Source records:
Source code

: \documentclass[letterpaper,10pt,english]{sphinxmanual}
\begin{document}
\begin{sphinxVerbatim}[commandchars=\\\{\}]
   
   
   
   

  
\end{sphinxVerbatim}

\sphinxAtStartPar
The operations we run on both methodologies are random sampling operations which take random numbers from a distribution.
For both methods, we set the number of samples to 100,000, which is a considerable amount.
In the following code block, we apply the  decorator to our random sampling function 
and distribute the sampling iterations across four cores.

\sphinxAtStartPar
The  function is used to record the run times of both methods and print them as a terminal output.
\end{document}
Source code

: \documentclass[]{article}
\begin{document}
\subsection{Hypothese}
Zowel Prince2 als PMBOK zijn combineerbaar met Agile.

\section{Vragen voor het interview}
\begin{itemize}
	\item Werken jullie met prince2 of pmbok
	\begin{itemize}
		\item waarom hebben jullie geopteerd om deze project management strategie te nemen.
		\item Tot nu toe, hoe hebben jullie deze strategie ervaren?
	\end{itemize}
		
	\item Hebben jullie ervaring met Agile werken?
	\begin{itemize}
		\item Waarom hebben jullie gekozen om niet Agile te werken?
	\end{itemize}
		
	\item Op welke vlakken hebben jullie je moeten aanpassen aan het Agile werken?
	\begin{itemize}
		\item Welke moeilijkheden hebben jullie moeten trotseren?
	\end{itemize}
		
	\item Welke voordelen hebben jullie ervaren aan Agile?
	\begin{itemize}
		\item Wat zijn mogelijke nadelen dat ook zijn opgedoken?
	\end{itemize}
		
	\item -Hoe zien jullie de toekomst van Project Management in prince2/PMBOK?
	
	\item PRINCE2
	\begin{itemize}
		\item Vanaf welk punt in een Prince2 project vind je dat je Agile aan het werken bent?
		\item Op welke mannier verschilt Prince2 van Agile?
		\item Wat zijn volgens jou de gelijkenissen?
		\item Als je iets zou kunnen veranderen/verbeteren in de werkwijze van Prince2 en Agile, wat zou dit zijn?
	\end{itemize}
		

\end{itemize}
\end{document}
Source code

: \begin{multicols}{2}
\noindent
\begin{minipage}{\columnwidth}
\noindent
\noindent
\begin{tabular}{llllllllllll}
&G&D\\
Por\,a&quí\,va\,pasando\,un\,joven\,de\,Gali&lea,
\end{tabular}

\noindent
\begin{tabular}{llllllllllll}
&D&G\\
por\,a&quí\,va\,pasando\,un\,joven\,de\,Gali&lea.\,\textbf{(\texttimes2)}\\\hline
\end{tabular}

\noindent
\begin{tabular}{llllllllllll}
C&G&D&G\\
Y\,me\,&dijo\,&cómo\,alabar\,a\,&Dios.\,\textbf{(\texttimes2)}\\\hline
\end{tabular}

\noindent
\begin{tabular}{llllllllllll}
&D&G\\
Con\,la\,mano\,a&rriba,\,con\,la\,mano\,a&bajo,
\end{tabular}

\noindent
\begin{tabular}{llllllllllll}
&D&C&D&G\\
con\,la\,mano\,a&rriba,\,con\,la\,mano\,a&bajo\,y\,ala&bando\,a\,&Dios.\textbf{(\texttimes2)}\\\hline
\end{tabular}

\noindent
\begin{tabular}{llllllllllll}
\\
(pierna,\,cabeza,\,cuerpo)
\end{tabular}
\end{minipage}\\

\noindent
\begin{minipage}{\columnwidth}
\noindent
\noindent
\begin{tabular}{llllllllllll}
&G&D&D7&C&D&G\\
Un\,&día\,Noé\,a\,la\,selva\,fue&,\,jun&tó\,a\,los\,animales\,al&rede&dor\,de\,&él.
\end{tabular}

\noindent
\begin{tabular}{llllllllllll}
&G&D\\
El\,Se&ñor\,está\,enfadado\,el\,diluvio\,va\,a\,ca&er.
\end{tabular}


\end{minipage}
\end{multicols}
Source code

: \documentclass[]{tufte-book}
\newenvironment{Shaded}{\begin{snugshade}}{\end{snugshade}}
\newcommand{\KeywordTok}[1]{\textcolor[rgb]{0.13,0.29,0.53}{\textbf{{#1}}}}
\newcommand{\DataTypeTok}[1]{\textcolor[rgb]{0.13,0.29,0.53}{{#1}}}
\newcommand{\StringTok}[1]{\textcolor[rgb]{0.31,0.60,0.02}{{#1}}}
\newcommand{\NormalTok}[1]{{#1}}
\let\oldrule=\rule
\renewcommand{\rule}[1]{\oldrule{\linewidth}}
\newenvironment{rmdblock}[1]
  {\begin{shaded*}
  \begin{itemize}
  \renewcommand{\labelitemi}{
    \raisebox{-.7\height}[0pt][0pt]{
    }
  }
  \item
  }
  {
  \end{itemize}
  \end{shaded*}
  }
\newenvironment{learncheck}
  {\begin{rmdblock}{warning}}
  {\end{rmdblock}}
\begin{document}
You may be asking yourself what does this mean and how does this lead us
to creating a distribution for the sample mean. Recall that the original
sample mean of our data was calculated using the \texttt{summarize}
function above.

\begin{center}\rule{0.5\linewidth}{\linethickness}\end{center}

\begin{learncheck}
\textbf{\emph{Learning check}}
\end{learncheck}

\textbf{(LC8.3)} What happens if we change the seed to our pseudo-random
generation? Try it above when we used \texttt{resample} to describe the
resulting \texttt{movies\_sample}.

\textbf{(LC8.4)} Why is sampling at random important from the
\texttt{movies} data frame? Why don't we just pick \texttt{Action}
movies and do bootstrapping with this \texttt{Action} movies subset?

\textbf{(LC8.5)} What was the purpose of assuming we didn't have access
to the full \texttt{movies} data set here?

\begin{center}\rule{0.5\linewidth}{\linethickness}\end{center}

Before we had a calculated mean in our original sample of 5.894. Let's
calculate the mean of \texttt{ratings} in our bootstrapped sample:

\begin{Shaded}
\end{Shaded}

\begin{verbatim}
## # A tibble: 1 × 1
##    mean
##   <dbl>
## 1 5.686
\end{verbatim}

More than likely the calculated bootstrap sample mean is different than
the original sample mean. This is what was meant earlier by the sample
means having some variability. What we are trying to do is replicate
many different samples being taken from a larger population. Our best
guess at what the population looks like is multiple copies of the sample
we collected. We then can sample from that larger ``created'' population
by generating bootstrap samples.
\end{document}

_Task_
Give back the complete data exactly as supplied.

_Response below_
Source code

: \documentclass[letterpaper,10pt,english]{sphinxmanual}
\begin{document}
\begin{sphinxVerbatim}[commandchars=\\\{\}]
   
   
   
   

  
\end{sphinxVerbatim}

\sphinxAtStartPar
The operations we run on both methodologies are random sampling operations which take random numbers from a distribution.
For both methods, we set the number of samples to 100,000, which is a considerable amount.
In the following code block, we apply the  decorator to our random sampling function 
and distribute the sampling iterations across four cores.

\sphinxAtStartPar
The  function is used to record the run times of both methods and print them as a terminal output.
\end{document}
Source code

: \documentclass[]{article}
\begin{document}
\subsection{Hypothese}
Zowel Prince2 als PMBOK zijn combineerbaar met Agile.

\section{Vragen voor het interview}
\begin{itemize}
	\item Werken jullie met prince2 of pmbok
	\begin{itemize}
		\item waarom hebben jullie geopteerd om deze project management strategie te nemen.
		\item Tot nu toe, hoe hebben jullie deze strategie ervaren?
	\end{itemize}
		
	\item Hebben jullie ervaring met Agile werken?
	\begin{itemize}
		\item Waarom hebben jullie gekozen om niet Agile te werken?
	\end{itemize}
		
	\item Op welke vlakken hebben jullie je moeten aanpassen aan het Agile werken?
	\begin{itemize}
		\item Welke moeilijkheden hebben jullie moeten trotseren?
	\end{itemize}
		
	\item Welke voordelen hebben jullie ervaren aan Agile?
	\begin{itemize}
		\item Wat zijn mogelijke nadelen dat ook zijn opgedoken?
	\end{itemize}
		
	\item -Hoe zien jullie de toekomst van Project Management in prince2/PMBOK?
	
	\item PRINCE2
	\begin{itemize}
		\item Vanaf welk punt in een Prince2 project vind je dat je Agile aan het werken bent?
		\item Op welke mannier verschilt Prince2 van Agile?
		\item Wat zijn volgens jou de gelijkenissen?
		\item Als je iets zou kunnen veranderen/verbeteren in de werkwijze van Prince2 en Agile, wat zou dit zijn?
	\end{itemize}
		

\end{itemize}
\end{document}
Source code

: \begin{multicols}{2}
\noindent
\begin{minipage}{\columnwidth}
\noindent
\noindent
\begin{tabular}{llllllllllll}
&G&D\\
Por\,a&quí\,va\,pasando\,un\,joven\,de\,Gali&lea,
\end{tabular}

\noindent
\begin{tabular}{llllllllllll}
&D&G\\
por\,a&quí\,va\,pasando\,un\,joven\,de\,Gali&lea.\,\textbf{(\texttimes2)}\\\hline
\end{tabular}

\noindent
\begin{tabular}{llllllllllll}
C&G&D&G\\
Y\,me\,&dijo\,&cómo\,alabar\,a\,&Dios.\,\textbf{(\texttimes2)}\\\hline
\end{tabular}

\noindent
\begin{tabular}{llllllllllll}
&D&G\\
Con\,la\,mano\,a&rriba,\,con\,la\,mano\,a&bajo,
\end{tabular}

\noindent
\begin{tabular}{llllllllllll}
&D&C&D&G\\
con\,la\,mano\,a&rriba,\,con\,la\,mano\,a&bajo\,y\,ala&bando\,a\,&Dios.\textbf{(\texttimes2)}\\\hline
\end{tabular}

\noindent
\begin{tabular}{llllllllllll}
\\
(pierna,\,cabeza,\,cuerpo)
\end{tabular}
\end{minipage}\\

\noindent
\begin{minipage}{\columnwidth}
\noindent
\noindent
\begin{tabular}{llllllllllll}
&G&D&D7&C&D&G\\
Un\,&día\,Noé\,a\,la\,selva\,fue&,\,jun&tó\,a\,los\,animales\,al&rede&dor\,de\,&él.
\end{tabular}

\noindent
\begin{tabular}{llllllllllll}
&G&D\\
El\,Se&ñor\,está\,enfadado\,el\,diluvio\,va\,a\,ca&er.
\end{tabular}


\end{minipage}
\end{multicols}
Source code

: \documentclass[]{tufte-book}
\newenvironment{Shaded}{\begin{snugshade}}{\end{snugshade}}
\newcommand{\KeywordTok}[1]{\textcolor[rgb]{0.13,0.29,0.53}{\textbf{{#1}}}}
\newcommand{\DataTypeTok}[1]{\textcolor[rgb]{0.13,0.29,0.53}{{#1}}}
\newcommand{\StringTok}[1]{\textcolor[rgb]{0.31,0.60,0.02}{{#1}}}
\newcommand{\NormalTok}[1]{{#1}}
\let\oldrule=\rule
\renewcommand{\rule}[1]{\oldrule{\linewidth}}
\newenvironment{rmdblock}[1]
  {\begin{shaded*}
  \begin{itemize}
  \renewcommand{\labelitemi}{
    \raisebox{-.7\height}[0pt][0pt]{
    }
  }
  \item
  }
  {
  \end{itemize}
  \end{shaded*}
  }
\newenvironment{learncheck}
  {\begin{rmdblock}{warning}}
  {\end{rmdblock}}
\begin{document}
You may be asking yourself what does this mean and how does this lead us
to creating a distribution for the sample mean. Recall that the original
sample mean of our data was calculated using the \texttt{summarize}
function above.

\begin{center}\rule{0.5\linewidth}{\linethickness}\end{center}

\begin{learncheck}
\textbf{\emph{Learning check}}
\end{learncheck}

\textbf{(LC8.3)} What happens if we change the seed to our pseudo-random
generation? Try it above when we used \texttt{resample} to describe the
resulting \texttt{movies\_sample}.

\textbf{(LC8.4)} Why is sampling at random important from the
\texttt{movies} data frame? Why don't we just pick \texttt{Action}
movies and do bootstrapping with this \texttt{Action} movies subset?

\textbf{(LC8.5)} What was the purpose of assuming we didn't have access
to the full \texttt{movies} data set here?

\begin{center}\rule{0.5\linewidth}{\linethickness}\end{center}

Before we had a calculated mean in our original sample of 5.894. Let's
calculate the mean of \texttt{ratings} in our bootstrapped sample:

\begin{Shaded}
\end{Shaded}

\begin{verbatim}
## # A tibble: 1 × 1
##    mean
##   <dbl>
## 1 5.686
\end{verbatim}

More than likely the calculated bootstrap sample mean is different than
the original sample mean. This is what was meant earlier by the sample
means having some variability. What we are trying to do is replicate
many different samples being taken from a larger population. Our best
guess at what the population looks like is multiple copies of the sample
we collected. We then can sample from that larger ``created'' population
by generating bootstrap samples.
\end{document}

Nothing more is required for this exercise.